A Kaviri empezó a darle vueltas la cabeza -las cosas se tornaron confusas y borrosas ante sus ojos-y notó un dolor agudo en el pecho mientras jadeaba penosamente para recuperar el aliento de la vida que lo que tenía encima le estaba arrebatando para siempre. Luego perdió el conocimiento.

Al abrir de nuevo los ojos descubrió, con gran sorpresa, que no estaba muerto. Yacía fuertemente ligado en el fondo de su propia canoa. Una impresionante pantera, sentada sobre sus cuartos traseros, no le quitaba ojo.

Kaviri se estremeció, volvió a cerrar los párpados, convencido de que aquella feroz criatura iba a abalanzarse sobre él de un momento a otro y lo arrancaría definitivamente de la angustia de aquel terror.

Al cabo de un momento, en vista de que los despedazadores colmillos no desgarraban su cuerpo tembloroso, se aventuró a abrir otra vez los ojos. Un poco más allá de la pantera vio arrodillado al gigante blanco que le había vencido.

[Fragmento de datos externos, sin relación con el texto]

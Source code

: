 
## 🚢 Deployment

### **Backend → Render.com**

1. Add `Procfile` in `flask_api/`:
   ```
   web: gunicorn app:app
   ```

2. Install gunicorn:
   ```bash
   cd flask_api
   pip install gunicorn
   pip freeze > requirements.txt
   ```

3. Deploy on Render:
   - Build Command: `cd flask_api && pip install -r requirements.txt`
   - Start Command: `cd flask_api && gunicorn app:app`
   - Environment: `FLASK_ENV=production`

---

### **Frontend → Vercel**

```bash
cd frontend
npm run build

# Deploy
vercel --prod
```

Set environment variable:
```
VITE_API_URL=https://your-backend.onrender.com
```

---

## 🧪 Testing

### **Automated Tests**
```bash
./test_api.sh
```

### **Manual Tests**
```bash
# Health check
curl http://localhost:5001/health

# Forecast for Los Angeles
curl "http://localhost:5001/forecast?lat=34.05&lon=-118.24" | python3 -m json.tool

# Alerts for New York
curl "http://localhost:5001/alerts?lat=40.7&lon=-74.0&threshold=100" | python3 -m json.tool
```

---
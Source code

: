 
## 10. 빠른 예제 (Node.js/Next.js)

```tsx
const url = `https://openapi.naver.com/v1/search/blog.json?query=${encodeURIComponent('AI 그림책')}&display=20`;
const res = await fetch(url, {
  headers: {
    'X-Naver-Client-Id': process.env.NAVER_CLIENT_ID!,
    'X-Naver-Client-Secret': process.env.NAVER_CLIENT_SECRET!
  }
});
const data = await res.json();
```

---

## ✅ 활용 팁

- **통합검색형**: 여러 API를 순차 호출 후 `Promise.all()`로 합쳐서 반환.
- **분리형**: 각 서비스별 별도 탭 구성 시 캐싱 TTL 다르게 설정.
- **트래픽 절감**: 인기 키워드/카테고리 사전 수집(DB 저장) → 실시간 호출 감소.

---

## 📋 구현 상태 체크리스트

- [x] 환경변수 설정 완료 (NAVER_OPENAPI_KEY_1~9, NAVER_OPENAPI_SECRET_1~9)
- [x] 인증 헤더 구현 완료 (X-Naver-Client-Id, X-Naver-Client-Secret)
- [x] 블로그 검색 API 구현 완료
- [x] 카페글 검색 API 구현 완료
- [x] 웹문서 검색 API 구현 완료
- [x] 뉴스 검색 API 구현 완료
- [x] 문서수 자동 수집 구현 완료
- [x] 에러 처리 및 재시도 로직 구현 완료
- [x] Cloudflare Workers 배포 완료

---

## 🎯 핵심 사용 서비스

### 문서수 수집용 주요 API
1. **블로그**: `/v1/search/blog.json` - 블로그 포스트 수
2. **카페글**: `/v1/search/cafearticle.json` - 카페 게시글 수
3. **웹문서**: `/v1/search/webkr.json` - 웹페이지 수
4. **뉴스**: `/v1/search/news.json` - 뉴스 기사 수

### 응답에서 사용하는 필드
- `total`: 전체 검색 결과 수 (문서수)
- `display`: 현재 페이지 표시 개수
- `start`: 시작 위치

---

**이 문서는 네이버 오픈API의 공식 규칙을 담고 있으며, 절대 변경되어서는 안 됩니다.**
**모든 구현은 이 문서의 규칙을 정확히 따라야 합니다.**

El hombre manejaba un remo e, inmediatamente detrás de él, Kaviri vio a varios de sus guerreros remando también de forma parecida a como lo hacía el hombre blanco. Y un poco más allá varios de aquellos monos peludos estaban sentados en cuclillas.

Al ver que el prisionero había recuperado el sentido, Tarzán se dirigió a él.

–Tus guerreros me han dicho que eres el jefe de un pueblo numeroso y que te llamas Kaviri. – Sí -confirmó el negro.

–¿Por qué me atacaste? Vine en son de paz.

–Otro hombre blanco vino también «en son de paz» hace tres lunas -repuso Kaviri- y después de que le regaláramos una cabra, mandioca y leche, nos apuntó con sus armas de fuego y mató a muchos miembros de mi pueblo. Luego se llevó todas nuestras cabras y a muchos de nuestros jóvenes, hombres y mujeres.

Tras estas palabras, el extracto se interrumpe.